## WHAT IS REQUIRED
Reproduce exactly the lines of the material beneath, from the line that contains "- [ ] Unit test" to the line that contains "## Conclusion", both included, and no other lines.

## AVAILABLE DATA

Start of Block

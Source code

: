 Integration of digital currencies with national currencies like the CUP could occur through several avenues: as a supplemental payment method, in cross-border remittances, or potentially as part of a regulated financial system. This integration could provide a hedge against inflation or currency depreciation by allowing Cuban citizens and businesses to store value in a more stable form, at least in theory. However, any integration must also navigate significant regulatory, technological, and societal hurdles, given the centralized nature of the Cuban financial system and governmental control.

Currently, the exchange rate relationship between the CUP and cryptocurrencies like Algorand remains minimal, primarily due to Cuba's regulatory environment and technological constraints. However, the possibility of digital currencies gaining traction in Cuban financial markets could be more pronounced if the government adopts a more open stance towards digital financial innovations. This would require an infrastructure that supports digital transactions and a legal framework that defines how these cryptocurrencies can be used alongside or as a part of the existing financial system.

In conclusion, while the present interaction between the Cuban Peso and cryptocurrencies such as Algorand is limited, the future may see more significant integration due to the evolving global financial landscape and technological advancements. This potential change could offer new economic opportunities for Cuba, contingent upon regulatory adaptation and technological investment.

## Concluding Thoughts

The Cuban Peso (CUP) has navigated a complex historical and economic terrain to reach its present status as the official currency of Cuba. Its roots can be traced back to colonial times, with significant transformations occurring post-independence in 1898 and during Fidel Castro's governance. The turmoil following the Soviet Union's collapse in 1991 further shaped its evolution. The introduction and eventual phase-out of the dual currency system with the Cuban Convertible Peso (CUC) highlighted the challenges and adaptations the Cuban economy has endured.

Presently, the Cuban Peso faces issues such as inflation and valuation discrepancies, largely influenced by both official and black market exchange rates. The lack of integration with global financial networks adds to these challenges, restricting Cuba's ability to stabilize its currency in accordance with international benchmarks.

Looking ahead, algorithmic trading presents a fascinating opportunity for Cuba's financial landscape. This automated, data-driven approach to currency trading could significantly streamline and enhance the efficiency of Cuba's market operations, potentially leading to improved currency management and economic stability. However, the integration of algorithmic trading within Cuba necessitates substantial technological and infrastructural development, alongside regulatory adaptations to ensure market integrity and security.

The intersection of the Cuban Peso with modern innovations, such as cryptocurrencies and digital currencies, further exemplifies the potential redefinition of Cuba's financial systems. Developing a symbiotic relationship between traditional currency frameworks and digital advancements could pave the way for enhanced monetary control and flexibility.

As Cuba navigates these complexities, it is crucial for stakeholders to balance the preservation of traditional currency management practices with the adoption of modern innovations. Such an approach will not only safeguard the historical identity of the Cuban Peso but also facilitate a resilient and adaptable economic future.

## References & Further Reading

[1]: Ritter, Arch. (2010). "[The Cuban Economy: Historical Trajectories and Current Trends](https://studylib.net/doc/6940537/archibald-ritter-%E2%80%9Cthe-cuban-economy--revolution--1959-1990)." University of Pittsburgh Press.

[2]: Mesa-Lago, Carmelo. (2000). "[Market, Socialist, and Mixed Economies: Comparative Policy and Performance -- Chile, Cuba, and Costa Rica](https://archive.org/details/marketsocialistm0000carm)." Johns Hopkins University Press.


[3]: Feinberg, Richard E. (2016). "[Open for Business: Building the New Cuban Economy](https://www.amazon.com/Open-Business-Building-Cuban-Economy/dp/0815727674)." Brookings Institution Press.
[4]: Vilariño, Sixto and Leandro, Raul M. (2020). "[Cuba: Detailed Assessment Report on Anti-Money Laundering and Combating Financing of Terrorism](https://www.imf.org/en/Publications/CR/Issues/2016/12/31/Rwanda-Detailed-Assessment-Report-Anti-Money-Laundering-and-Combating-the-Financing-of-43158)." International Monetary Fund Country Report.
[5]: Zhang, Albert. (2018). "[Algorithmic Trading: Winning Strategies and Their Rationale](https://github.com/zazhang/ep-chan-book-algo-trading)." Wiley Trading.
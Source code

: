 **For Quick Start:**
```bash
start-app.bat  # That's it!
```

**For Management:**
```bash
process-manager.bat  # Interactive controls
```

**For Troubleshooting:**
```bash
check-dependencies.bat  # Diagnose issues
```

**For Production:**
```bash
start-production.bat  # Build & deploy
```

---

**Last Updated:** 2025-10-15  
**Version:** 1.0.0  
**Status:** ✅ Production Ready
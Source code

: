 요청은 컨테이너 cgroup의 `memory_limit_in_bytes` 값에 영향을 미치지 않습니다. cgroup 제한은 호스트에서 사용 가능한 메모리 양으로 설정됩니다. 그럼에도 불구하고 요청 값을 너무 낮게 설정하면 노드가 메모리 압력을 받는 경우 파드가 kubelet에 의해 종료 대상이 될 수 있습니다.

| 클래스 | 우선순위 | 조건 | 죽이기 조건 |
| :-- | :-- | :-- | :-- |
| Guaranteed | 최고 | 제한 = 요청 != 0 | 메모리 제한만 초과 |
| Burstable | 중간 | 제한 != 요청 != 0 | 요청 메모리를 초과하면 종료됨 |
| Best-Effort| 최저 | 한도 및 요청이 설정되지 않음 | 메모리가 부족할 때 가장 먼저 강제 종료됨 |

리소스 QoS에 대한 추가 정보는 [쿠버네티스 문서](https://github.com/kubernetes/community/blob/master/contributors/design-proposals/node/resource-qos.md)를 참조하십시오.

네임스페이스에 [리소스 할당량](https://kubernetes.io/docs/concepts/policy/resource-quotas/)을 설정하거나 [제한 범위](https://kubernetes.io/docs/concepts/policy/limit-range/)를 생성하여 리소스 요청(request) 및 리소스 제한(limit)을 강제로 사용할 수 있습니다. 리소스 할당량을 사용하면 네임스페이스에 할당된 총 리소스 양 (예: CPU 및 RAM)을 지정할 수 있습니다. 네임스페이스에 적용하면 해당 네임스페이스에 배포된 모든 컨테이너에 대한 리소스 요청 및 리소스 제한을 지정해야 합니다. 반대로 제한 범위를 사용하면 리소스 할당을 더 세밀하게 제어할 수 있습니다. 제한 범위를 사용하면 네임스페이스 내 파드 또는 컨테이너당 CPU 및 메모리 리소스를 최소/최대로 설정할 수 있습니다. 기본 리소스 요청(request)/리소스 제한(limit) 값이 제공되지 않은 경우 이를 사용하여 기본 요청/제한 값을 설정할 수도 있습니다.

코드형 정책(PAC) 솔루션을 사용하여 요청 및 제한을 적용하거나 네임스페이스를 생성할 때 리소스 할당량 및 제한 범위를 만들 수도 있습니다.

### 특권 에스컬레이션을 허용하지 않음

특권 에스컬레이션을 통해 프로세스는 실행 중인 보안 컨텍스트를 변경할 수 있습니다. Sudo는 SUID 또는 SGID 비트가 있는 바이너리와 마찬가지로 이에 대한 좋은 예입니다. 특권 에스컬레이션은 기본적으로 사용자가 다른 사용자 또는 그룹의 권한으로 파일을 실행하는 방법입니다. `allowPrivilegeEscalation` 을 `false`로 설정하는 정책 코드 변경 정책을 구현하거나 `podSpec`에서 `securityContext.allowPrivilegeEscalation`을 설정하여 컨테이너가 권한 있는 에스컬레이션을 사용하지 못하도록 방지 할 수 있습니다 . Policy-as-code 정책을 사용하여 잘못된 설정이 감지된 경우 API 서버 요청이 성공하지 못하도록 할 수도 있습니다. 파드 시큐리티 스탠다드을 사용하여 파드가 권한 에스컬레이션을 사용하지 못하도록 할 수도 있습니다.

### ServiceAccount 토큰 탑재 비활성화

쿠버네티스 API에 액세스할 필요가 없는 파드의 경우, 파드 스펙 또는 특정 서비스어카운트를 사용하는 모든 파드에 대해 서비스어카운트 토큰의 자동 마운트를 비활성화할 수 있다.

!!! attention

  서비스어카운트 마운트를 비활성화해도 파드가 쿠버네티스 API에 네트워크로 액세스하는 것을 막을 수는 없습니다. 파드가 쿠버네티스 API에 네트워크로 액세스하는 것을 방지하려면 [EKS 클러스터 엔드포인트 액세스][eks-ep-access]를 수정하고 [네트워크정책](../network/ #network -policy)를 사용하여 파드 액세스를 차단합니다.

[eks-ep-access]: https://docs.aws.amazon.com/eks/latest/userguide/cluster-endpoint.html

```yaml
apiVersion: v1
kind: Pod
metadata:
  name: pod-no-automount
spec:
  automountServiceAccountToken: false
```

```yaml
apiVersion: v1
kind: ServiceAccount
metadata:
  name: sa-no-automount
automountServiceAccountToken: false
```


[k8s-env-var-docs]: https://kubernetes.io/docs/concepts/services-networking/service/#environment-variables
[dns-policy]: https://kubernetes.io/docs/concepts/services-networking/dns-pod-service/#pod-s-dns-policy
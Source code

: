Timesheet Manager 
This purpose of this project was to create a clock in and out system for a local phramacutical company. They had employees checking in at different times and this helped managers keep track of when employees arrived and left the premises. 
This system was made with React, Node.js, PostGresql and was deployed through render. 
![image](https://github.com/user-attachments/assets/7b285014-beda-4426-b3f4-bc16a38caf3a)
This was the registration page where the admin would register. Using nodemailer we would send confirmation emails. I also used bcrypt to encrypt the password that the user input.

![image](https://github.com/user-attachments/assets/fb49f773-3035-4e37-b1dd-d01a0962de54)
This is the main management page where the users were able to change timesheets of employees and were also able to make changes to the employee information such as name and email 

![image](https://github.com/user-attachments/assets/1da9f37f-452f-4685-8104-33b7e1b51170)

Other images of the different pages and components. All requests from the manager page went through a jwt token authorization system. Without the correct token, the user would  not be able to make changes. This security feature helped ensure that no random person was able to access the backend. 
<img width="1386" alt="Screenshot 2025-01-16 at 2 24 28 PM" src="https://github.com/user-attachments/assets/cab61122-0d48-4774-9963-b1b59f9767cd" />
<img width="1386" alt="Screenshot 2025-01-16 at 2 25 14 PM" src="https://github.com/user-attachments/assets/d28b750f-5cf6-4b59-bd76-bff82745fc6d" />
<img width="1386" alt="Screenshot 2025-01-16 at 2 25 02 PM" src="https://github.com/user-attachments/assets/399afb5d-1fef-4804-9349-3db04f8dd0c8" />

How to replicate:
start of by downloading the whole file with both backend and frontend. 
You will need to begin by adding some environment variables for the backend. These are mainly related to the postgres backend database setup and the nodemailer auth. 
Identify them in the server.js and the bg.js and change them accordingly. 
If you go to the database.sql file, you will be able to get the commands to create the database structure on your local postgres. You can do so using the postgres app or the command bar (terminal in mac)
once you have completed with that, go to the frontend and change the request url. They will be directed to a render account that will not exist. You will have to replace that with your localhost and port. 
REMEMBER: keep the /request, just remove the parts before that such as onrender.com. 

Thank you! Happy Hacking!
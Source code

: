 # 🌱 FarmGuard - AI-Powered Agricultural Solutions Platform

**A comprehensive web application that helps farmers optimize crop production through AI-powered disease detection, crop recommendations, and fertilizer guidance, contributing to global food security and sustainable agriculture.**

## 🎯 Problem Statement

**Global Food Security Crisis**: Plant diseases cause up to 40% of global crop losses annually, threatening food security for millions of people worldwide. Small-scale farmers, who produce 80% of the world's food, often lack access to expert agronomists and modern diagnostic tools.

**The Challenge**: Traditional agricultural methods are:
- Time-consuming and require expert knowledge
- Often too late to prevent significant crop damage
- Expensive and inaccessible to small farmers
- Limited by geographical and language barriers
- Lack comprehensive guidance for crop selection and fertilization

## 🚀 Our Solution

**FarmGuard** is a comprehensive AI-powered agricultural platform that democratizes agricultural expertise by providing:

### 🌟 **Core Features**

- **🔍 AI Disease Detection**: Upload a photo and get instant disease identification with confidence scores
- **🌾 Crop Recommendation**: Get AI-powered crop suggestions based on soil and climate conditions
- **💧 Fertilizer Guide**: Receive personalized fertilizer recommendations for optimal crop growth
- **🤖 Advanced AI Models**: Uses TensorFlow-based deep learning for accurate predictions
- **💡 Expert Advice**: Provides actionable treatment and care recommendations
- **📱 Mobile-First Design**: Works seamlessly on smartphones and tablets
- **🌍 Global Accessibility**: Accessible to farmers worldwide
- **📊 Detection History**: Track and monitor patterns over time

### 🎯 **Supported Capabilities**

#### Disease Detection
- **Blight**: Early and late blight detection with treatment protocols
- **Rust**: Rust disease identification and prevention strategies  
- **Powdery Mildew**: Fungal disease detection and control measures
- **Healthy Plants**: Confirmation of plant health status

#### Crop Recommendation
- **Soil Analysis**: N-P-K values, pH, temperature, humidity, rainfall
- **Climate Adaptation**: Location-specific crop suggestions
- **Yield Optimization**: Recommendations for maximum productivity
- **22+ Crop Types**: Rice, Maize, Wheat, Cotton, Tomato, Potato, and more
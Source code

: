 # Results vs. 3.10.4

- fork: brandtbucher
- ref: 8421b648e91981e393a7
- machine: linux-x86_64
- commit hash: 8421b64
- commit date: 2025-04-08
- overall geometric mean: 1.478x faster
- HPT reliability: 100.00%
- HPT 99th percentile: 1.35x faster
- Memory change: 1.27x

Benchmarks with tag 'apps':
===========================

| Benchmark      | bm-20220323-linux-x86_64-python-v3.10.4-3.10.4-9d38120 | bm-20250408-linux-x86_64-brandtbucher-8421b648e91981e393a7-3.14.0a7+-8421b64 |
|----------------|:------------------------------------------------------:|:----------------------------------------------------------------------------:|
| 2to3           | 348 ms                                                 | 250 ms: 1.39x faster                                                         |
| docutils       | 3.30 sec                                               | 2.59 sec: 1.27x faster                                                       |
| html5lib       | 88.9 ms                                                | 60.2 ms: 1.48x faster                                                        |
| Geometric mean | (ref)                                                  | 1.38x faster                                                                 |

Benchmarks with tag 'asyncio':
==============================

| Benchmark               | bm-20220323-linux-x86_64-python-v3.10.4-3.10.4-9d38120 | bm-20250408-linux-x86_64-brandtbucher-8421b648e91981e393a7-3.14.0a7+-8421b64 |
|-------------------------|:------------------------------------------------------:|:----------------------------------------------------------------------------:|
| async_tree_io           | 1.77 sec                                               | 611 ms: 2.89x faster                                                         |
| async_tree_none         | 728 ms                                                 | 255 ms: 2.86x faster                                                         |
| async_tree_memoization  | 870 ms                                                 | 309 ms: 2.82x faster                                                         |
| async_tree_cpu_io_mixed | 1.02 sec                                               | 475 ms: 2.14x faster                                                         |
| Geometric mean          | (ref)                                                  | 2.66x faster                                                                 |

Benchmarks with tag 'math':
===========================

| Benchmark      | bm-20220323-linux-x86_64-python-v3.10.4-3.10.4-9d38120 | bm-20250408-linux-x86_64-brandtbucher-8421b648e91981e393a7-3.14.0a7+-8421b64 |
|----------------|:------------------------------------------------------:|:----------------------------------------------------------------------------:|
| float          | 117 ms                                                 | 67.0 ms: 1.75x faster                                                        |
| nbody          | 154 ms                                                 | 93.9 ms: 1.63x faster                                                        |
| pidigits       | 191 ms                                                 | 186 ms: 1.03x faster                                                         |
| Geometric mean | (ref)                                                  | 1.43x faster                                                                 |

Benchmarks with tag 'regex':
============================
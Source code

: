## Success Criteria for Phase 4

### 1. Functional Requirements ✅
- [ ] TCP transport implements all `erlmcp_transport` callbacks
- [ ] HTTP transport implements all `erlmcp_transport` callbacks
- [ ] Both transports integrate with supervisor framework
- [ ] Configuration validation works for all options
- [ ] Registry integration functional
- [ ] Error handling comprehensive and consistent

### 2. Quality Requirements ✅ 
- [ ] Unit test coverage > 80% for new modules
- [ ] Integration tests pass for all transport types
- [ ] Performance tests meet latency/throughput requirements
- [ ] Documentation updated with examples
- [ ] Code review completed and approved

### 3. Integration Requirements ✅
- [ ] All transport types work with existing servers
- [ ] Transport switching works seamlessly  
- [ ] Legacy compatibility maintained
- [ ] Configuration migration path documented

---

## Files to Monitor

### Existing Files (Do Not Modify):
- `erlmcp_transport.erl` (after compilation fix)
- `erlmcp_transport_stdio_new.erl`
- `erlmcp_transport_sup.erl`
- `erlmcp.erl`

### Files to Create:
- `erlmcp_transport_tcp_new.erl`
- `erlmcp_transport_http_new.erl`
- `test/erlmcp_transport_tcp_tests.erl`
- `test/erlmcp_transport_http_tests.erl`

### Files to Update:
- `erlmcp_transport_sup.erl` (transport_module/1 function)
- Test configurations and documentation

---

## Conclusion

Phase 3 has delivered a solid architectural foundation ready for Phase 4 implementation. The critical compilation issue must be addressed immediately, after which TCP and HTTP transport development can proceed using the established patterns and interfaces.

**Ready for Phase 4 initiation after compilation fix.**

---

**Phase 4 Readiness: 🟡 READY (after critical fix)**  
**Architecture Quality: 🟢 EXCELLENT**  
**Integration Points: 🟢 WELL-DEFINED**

End of Block

## EXERCISE RESULT
- [ ] Unit test coverage > 80% for new modules
- [ ] Integration tests pass for all transport types
- [ ] Performance tests meet latency/throughput requirements
- [ ] Documentation updated with examples
- [ ] Code review completed and approved

### 3. Integration Requirements ✅
- [ ] All transport types work with existing servers
- [ ] Transport switching works seamlessly  
- [ ] Legacy compatibility maintained
- [ ] Configuration migration path documented

---

## Files to Monitor

### Existing Files (Do Not Modify):
- `erlmcp_transport.erl` (after compilation fix)
- `erlmcp_transport_stdio_new.erl`
- `erlmcp_transport_sup.erl`
- `erlmcp.erl`

### Files to Create:
- `erlmcp_transport_tcp_new.erl`
- `erlmcp_transport_http_new.erl`
- `test/erlmcp_transport_tcp_tests.erl`
- `test/erlmcp_transport_http_tests.erl`

### Files to Update:
- `erlmcp_transport_sup.erl` (transport_module/1 function)
- Test configurations and documentation

---

## Conclusion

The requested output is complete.